Why is Aurora always on version a2?
Aurora keeps asking me to upgrade to version N.0a2. Thing is, it's always at that version. Is it intentional? Wouldn't it be more useful to number the Aurora builds?
All Replies (4)
Yes, Aurora is one of the development builds that receive an update daily and keep the same version number (31.0a2). The number only changes when the release version gets a major update and changes its version number to the next major version The next release change will be 29.0.x to 30.0 and Firefox 30.0 is currently beta, so beta then will change to 31.0 and Aurora to 32.0a2 and Nightly to 33.0a1.
If you do not want these daily updates then best is to stay with the current release or install the Beta version that usually updates twice a week.
You can find the full version of the current Firefox 29.0.1 release in all languages and for all Operating Systems here:
Gewysig op
If the a-number doesn't really increment, what is the difference between a1 and a2?
The buildID (gecko.buildID) changes to reflect the current date that the file has been compiled. Help > About shows this date in parenthesis after the Firefox version number. Builds from the Aurora channel are alpha 2 builds (a2) and the Nightly update channel (bleeding edge) that has the latest patches are alpha 1 builds and more likely to be unstable than other development builds.
See also:
The Nightly development channel always have it as version X.0a1, the Aurora channel as X.0a2 and Beta as X.0bx (current Beat build is at 30.0b7 for example).

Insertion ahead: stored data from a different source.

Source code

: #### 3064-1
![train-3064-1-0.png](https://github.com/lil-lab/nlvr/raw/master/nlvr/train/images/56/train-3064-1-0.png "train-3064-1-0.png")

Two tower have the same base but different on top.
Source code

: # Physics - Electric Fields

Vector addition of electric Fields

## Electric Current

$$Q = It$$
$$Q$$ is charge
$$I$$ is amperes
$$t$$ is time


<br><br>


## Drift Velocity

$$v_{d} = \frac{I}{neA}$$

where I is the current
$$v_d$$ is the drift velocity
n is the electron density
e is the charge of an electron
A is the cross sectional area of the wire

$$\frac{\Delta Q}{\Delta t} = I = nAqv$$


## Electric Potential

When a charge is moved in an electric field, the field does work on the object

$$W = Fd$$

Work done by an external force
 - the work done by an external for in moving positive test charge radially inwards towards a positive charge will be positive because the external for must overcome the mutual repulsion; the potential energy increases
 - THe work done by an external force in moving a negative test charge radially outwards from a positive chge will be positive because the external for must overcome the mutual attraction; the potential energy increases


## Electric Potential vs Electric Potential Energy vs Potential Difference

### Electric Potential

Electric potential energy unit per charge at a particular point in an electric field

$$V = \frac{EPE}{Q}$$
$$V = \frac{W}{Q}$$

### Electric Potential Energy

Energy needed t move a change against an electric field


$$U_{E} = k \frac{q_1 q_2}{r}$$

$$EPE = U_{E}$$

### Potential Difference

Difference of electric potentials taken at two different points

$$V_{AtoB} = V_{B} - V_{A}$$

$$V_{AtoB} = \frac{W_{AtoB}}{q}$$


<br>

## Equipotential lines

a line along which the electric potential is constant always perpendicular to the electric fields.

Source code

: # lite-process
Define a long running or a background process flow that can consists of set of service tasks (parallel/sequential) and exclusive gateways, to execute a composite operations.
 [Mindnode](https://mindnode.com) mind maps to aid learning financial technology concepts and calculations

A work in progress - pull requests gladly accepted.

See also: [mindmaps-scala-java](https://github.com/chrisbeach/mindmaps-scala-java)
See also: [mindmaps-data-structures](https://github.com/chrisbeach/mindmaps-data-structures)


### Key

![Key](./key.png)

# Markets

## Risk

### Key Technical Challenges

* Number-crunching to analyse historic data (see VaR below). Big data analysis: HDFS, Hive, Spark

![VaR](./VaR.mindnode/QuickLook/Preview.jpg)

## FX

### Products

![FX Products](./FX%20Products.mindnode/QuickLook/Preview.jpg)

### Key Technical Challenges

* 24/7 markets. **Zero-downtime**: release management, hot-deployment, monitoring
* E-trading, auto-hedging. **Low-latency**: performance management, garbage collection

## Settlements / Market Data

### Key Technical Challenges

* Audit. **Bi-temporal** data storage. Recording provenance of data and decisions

The Aurora and Nightly channel get checkins almost everyday so therefore they get a update each of those days.
Note that Aurora channel usually gets updates disabled on Monday then get enabled again on Friday of the week of the versions move/merge to next channel around time of Release. The Aurora channel tends to get a lot of last minute checkins so it can be a bit unstable when version moves from Nightly to Aurora channel.